In some embodiments, the orchestrator establishes communication channels between itself, the worker environments, and a shared storage location. In some embodiments, the orchestrator transmits instructions to execute dispatchable workflow components to the worker environments and monitors the shared storage location for changes. Worker environments can thus access data from the shared storage location to execute workflow components, and to store output data from execution into the shared storage location, while the orchestrator determines that execution is complete when the output data appears in the shared storage location. In these embodiments, the orchestrator thus provides one-way signaling to the worker environment to dispatch workflow components and uses changes to the storage location to determine whether there was successful execution of workflow components (rather than receiving a confirmation from the worker environment).

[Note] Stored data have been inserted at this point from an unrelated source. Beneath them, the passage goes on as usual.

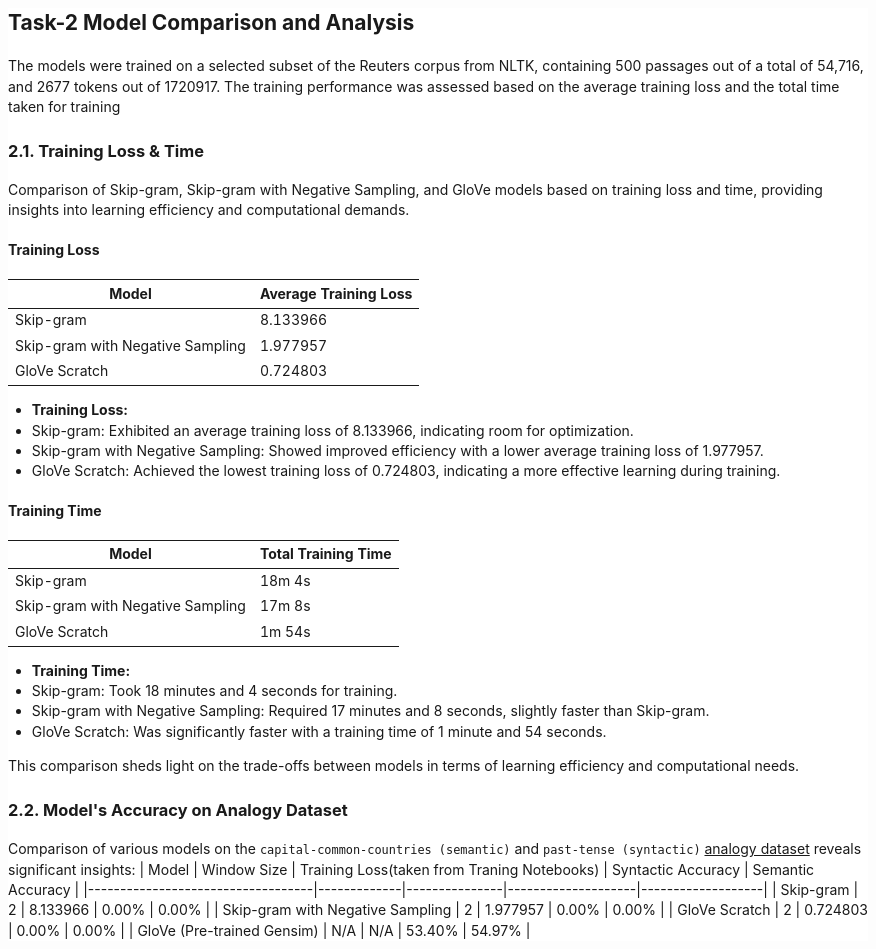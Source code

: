 ## Task-2 Model Comparison and Analysis

The models were trained on a selected subset of the Reuters corpus from NLTK, containing 500 passages out of a total of 54,716, and 2677 tokens out of 1720917. The training performance was assessed based on the average training loss and the total time taken for training

### 2.1. Training Loss & Time

Comparison of Skip-gram, Skip-gram with Negative Sampling, and GloVe models based on training loss and time, providing insights into learning efficiency and computational demands.

#### Training Loss
| Model                          | Average Training Loss |
|--------------------------------|-----------------------|
| Skip-gram                      | 8.133966            |
| Skip-gram with Negative Sampling | 1.977957             |
| GloVe Scratch                        | 0.724803 |

- **Training Loss:**
- Skip-gram: Exhibited an average training loss of 8.133966, indicating room for optimization.
- Skip-gram with Negative Sampling: Showed improved efficiency with a lower average training loss of 1.977957.
- GloVe Scratch: Achieved the lowest training loss of 0.724803, indicating a more effective learning during training.

#### Training Time

| Model                          | Total Training Time |
|--------------------------------|---------------------|
| Skip-gram                      | 18m 4s            |
| Skip-gram with Negative Sampling | 17m 8s             |
| GloVe Scratch                    | 1m 54s              |


- **Training Time:**
- Skip-gram: Took 18 minutes and 4 seconds for training.
- Skip-gram with Negative Sampling: Required 17 minutes and 8 seconds, slightly faster than Skip-gram.
- GloVe Scratch: Was significantly faster with a training time of 1 minute and 54 seconds.

This comparison sheds light on the trade-offs between models in terms of learning efficiency and computational needs.

### 2.2. Model's Accuracy on Analogy Dataset

Comparison of various models on the   `capital-common-countries (semantic)` and `past-tense (syntactic)` [analogy dataset](https://www.fit.vutbr.cz/~imikolov/rnnlm/word-test.v1.txt) reveals significant insights:
| Model                             | Window Size | Training Loss(taken from Traning Notebooks) | Syntactic Accuracy | Semantic Accuracy |
|-----------------------------------|-------------|---------------|--------------------|-------------------|
| Skip-gram                         | 2           | 8.133966         | 0.00%              | 0.00%             |
| Skip-gram with Negative Sampling  | 2           | 1.977957       | 0.00%              | 0.00%             |
| GloVe Scratch                    | 2           | 0.724803        | 0.00%              | 0.00%             |
| GloVe (Pre-trained Gensim)        | N/A         | N/A           | 53.40%             | 54.97%            |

The logical separation of elements within workflow components allows the execution system to modify elements of each workflow component as needed without modification of the other elements within the same workflow component. That is, a dispatch configuration associated with a first worker environment for a workflow component may be replaced with a new dispatch configuration associated with a second worker environment to accommodate a change in dispatch, while the execution wrapper and process logic for the workflow component is not modified. Likewise, developers or other users may modify the process logic of a workflow component (e.g., to introduce new code or updated model parameters) without modifying the execution wrapper or dispatch configuration for the same workflow component.

The logical separation of elements within workflow components and ability to dispatch workflow components to environments based on resource requirements and dependencies provides a more flexible framework for executing machine learning process pipelines.

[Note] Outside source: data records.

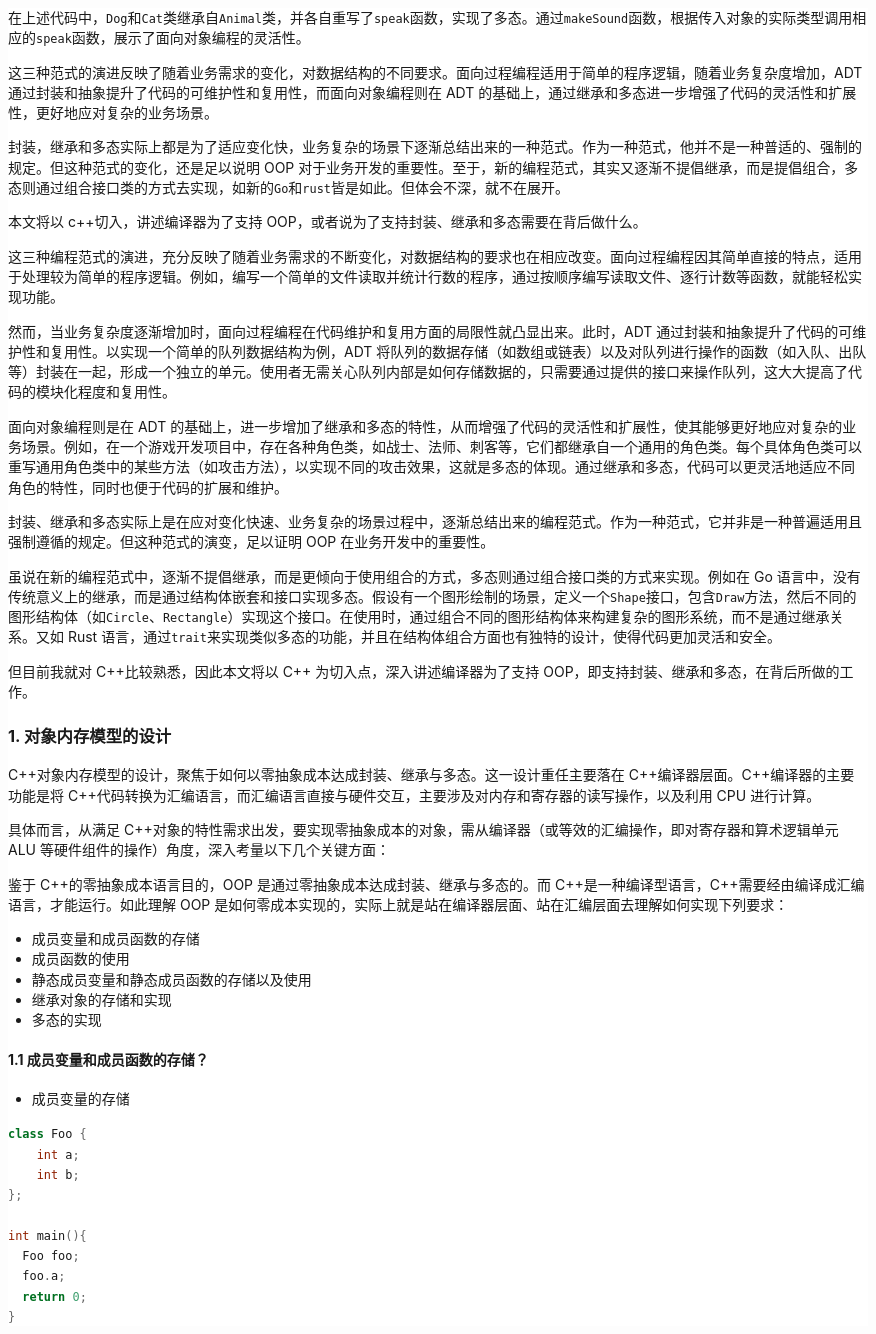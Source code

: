 在上述代码中，`Dog`和`Cat`类继承自`Animal`类，并各自重写了`speak`函数，实现了多态。通过`makeSound`函数，根据传入对象的实际类型调用相应的`speak`函数，展示了面向对象编程的灵活性。

这三种范式的演进反映了随着业务需求的变化，对数据结构的不同要求。面向过程编程适用于简单的程序逻辑，随着业务复杂度增加，ADT 通过封装和抽象提升了代码的可维护性和复用性，而面向对象编程则在 ADT 的基础上，通过继承和多态进一步增强了代码的灵活性和扩展性，更好地应对复杂的业务场景。

封装，继承和多态实际上都是为了适应变化快，业务复杂的场景下逐渐总结出来的一种范式。作为一种范式，他并不是一种普适的、强制的规定。但这种范式的变化，还是足以说明 OOP 对于业务开发的重要性。至于，新的编程范式，其实又逐渐不提倡继承，而是提倡组合，多态则通过组合接口类的方式去实现，如新的`Go`和`rust`皆是如此。但体会不深，就不在展开。

本文将以 c++切入，讲述编译器为了支持 OOP，或者说为了支持封装、继承和多态需要在背后做什么。

这三种编程范式的演进，充分反映了随着业务需求的不断变化，对数据结构的要求也在相应改变。面向过程编程因其简单直接的特点，适用于处理较为简单的程序逻辑。例如，编写一个简单的文件读取并统计行数的程序，通过按顺序编写读取文件、逐行计数等函数，就能轻松实现功能。

然而，当业务复杂度逐渐增加时，面向过程编程在代码维护和复用方面的局限性就凸显出来。此时，ADT 通过封装和抽象提升了代码的可维护性和复用性。以实现一个简单的队列数据结构为例，ADT 将队列的数据存储（如数组或链表）以及对队列进行操作的函数（如入队、出队等）封装在一起，形成一个独立的单元。使用者无需关心队列内部是如何存储数据的，只需要通过提供的接口来操作队列，这大大提高了代码的模块化程度和复用性。

面向对象编程则是在 ADT 的基础上，进一步增加了继承和多态的特性，从而增强了代码的灵活性和扩展性，使其能够更好地应对复杂的业务场景。例如，在一个游戏开发项目中，存在各种角色类，如战士、法师、刺客等，它们都继承自一个通用的角色类。每个具体角色类可以重写通用角色类中的某些方法（如攻击方法），以实现不同的攻击效果，这就是多态的体现。通过继承和多态，代码可以更灵活地适应不同角色的特性，同时也便于代码的扩展和维护。

封装、继承和多态实际上是在应对变化快速、业务复杂的场景过程中，逐渐总结出来的编程范式。作为一种范式，它并非是一种普遍适用且强制遵循的规定。但这种范式的演变，足以证明 OOP 在业务开发中的重要性。

虽说在新的编程范式中，逐渐不提倡继承，而是更倾向于使用组合的方式，多态则通过组合接口类的方式来实现。例如在 Go 语言中，没有传统意义上的继承，而是通过结构体嵌套和接口实现多态。假设有一个图形绘制的场景，定义一个`Shape`接口，包含`Draw`方法，然后不同的图形结构体（如`Circle`、`Rectangle`）实现这个接口。在使用时，通过组合不同的图形结构体来构建复杂的图形系统，而不是通过继承关系。又如 Rust 语言，通过`trait`来实现类似多态的功能，并且在结构体组合方面也有独特的设计，使得代码更加灵活和安全。

但目前我就对 C++比较熟悉，因此本文将以 C++ 为切入点，深入讲述编译器为了支持 OOP，即支持封装、继承和多态，在背后所做的工作。

### 1. 对象内存模型的设计

C++对象内存模型的设计，聚焦于如何以零抽象成本达成封装、继承与多态。这一设计重任主要落在 C++编译器层面。C++编译器的主要功能是将 C++代码转换为汇编语言，而汇编语言直接与硬件交互，主要涉及对内存和寄存器的读写操作，以及利用 CPU 进行计算。

具体而言，从满足 C++对象的特性需求出发，要实现零抽象成本的对象，需从编译器（或等效的汇编操作，即对寄存器和算术逻辑单元 ALU 等硬件组件的操作）角度，深入考量以下几个关键方面：

鉴于 C++的零抽象成本语言目的，OOP 是通过零抽象成本达成封装、继承与多态的。而 C++是一种编译型语言，C++需要经由编译成汇编语言，才能运行。如此理解 OOP 是如何零成本实现的，实际上就是站在编译器层面、站在汇编层面去理解如何实现下列要求：

- 成员变量和成员函数的存储
- 成员函数的使用
- 静态成员变量和静态成员函数的存储以及使用
- 继承对象的存储和实现
- 多态的实现

#### 1.1 成员变量和成员函数的存储？

- 成员变量的存储

```c++
class Foo {
    int a;
    int b;
};

int main(){
  Foo foo;
  foo.a;
  return 0;
}
```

BRIEF DESCRIPTION OF THE DRAWINGS

FIG. 1 is an example environment for an execution system, according to one embodiment.

FIG. 2 is an example block diagram of an execution system, according to one embodiment.

FIG. 3A-D illustrates an example machine learning process pipeline and generation of a respective machine learning workflow, according to one embodiment.

FIGS. 4A-B are an example timing diagram for executing a machine learning workflow by an execution system, according to one embodiment.

FIG. 5 is an example flow diagram illustrating a method for generating and executing a machine learning workflow, according to one embodiment.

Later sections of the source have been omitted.